**WORK TO BE COMPLETED**
Which lines have the string "para"? Copy all of them from the entries below.

***** MATERIALS PROVIDED *****

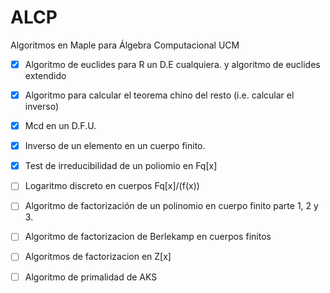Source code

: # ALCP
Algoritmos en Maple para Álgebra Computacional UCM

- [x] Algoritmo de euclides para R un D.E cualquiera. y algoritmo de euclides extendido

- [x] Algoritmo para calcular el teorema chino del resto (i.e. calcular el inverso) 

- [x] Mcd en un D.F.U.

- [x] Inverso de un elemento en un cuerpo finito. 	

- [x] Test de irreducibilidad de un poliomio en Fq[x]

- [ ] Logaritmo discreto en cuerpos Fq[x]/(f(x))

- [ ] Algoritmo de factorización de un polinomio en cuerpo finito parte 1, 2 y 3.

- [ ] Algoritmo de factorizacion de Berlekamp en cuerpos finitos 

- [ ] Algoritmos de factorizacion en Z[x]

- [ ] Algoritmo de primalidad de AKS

*****
***** MATERIALS PROVIDED *****

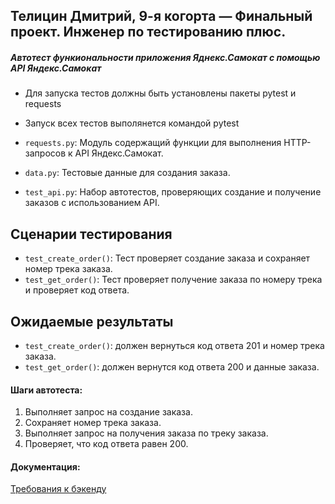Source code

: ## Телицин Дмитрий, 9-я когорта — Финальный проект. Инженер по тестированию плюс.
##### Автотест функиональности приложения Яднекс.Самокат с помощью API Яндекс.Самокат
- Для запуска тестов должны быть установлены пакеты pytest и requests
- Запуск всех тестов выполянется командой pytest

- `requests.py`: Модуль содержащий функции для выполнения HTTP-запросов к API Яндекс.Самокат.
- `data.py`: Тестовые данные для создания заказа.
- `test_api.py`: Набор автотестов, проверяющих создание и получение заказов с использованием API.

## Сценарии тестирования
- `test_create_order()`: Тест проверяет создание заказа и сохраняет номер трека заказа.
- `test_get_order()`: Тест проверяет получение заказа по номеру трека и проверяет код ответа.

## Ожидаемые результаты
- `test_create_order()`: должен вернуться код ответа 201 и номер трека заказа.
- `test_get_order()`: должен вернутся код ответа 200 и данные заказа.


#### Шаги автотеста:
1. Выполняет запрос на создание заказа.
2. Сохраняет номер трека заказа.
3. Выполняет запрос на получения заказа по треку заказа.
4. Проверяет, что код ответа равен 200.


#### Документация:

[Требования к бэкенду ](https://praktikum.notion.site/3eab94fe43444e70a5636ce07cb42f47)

*****

**TASK RESPONSE**
Algoritmos en Maple para Álgebra Computacional UCM
- [x] Algoritmo de euclides para R un D.E cualquiera. y algoritmo de euclides extendido
- [x] Algoritmo para calcular el teorema chino del resto (i.e. calcular el inverso) 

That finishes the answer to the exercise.